- **The data**
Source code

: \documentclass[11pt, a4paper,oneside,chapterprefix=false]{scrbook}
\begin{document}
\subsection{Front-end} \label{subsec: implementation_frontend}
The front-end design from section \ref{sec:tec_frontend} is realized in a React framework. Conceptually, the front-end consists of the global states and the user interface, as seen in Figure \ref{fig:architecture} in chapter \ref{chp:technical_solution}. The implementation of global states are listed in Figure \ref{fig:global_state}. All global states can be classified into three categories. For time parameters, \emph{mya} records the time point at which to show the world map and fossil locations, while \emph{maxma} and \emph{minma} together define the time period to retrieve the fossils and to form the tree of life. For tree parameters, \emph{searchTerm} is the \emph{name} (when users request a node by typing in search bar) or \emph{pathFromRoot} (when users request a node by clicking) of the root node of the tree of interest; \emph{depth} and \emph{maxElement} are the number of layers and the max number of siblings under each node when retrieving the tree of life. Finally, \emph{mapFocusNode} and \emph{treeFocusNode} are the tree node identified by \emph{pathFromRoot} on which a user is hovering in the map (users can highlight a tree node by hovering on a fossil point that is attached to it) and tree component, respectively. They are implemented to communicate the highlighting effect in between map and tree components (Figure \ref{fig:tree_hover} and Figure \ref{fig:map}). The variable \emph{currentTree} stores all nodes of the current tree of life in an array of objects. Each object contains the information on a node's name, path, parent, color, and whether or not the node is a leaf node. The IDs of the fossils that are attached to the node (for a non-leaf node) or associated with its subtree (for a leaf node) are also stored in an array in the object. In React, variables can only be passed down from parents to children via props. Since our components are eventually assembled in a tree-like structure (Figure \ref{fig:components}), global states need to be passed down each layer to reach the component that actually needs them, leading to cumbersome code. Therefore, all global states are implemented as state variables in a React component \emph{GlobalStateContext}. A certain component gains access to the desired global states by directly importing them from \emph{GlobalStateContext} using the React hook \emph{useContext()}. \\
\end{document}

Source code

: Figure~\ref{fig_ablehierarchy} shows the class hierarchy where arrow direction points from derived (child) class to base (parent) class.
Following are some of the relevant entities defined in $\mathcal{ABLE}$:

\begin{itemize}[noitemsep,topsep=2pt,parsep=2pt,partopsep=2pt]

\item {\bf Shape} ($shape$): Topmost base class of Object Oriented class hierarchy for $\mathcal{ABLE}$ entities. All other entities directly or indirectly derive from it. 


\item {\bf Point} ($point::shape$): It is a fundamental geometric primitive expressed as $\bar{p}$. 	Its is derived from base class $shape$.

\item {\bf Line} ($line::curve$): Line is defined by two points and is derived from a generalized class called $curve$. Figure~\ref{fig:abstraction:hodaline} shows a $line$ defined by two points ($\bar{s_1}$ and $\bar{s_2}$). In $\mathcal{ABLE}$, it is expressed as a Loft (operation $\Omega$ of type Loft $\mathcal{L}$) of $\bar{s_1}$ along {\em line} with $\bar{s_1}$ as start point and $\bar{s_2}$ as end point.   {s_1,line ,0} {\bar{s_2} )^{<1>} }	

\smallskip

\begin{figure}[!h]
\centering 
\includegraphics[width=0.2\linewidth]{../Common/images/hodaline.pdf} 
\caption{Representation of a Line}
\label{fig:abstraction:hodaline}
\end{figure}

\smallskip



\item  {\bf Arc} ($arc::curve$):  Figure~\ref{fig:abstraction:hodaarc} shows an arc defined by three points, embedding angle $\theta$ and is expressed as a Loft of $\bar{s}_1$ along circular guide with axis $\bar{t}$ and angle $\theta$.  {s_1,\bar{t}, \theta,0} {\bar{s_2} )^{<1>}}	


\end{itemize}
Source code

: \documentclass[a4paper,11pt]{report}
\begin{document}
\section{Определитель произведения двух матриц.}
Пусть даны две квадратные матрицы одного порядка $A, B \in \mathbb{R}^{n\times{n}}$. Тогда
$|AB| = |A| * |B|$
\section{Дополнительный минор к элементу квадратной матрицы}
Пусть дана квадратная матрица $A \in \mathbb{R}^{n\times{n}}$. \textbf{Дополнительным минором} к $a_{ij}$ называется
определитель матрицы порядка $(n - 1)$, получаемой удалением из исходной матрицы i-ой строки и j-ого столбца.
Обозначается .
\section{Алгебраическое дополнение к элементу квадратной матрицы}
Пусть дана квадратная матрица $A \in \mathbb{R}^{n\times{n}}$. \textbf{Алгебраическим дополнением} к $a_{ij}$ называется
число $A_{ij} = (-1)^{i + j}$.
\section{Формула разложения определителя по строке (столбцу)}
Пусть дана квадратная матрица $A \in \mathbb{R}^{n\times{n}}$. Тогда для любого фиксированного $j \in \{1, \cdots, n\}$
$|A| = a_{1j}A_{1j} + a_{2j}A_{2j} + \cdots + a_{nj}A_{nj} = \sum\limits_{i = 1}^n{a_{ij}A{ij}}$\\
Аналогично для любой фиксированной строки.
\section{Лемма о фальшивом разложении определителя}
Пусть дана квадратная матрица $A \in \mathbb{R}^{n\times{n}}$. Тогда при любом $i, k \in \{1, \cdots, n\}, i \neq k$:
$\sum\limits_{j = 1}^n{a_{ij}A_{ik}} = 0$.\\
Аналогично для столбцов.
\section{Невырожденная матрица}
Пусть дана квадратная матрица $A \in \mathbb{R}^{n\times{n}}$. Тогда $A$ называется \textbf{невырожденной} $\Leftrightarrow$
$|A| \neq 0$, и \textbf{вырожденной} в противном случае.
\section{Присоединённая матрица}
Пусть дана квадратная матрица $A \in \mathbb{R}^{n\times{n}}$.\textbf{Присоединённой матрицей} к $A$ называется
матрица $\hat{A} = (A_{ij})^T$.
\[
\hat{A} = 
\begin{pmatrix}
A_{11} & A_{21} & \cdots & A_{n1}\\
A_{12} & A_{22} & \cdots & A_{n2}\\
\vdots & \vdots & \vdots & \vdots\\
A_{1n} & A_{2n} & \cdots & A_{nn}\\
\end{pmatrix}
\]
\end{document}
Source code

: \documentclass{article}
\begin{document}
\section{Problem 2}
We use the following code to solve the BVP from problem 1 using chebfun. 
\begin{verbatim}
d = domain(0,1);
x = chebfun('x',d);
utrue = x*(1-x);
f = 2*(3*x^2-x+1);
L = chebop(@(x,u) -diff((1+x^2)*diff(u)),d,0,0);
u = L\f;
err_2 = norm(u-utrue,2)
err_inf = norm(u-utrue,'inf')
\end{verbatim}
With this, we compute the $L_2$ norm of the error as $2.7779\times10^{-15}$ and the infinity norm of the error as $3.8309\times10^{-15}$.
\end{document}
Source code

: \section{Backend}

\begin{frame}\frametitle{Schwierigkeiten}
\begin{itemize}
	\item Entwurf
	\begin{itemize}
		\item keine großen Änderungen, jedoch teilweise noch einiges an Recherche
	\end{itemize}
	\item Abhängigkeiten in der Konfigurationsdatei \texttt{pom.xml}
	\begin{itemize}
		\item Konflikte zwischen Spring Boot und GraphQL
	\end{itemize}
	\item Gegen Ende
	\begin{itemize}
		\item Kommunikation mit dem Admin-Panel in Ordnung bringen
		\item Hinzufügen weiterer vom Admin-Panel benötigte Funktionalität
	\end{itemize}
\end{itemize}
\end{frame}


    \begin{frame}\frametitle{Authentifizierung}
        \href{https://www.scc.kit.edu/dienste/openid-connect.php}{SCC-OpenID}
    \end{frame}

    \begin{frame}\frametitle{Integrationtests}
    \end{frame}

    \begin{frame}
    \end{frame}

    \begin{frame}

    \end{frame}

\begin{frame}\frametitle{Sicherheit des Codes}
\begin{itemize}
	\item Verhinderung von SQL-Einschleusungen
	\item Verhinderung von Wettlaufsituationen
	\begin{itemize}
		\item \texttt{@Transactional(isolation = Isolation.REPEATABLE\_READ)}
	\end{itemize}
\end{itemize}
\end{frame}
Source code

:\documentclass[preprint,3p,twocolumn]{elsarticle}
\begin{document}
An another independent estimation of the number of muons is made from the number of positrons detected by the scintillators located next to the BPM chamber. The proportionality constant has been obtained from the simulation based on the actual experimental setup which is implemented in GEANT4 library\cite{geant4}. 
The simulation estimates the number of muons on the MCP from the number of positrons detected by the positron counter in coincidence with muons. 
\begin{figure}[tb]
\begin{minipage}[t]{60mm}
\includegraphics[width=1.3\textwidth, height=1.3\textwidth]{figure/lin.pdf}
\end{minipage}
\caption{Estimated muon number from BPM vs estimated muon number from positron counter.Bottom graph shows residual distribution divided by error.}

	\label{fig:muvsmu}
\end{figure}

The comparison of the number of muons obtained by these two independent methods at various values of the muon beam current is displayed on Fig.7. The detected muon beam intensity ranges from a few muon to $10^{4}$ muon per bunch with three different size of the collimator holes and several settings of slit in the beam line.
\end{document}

- **How to complete this task**
Every line in the data that holds the string "называется" should be copied.

- **Task output**
Пусть дана квадратная матрица $A \in \mathbb{R}^{n\times{n}}$. \textbf{Дополнительным минором} к $a_{ij}$ называется
Пусть дана квадратная матрица $A \in \mathbb{R}^{n\times{n}}$. \textbf{Алгебраическим дополнением} к $a_{ij}$ называется
Пусть дана квадратная матрица $A \in \mathbb{R}^{n\times{n}}$. Тогда $A$ называется \textbf{невырожденной} $\Leftrightarrow$
Пусть дана квадратная матрица $A \in \mathbb{R}^{n\times{n}}$.\textbf{Присоединённой матрицей} к $A$ называется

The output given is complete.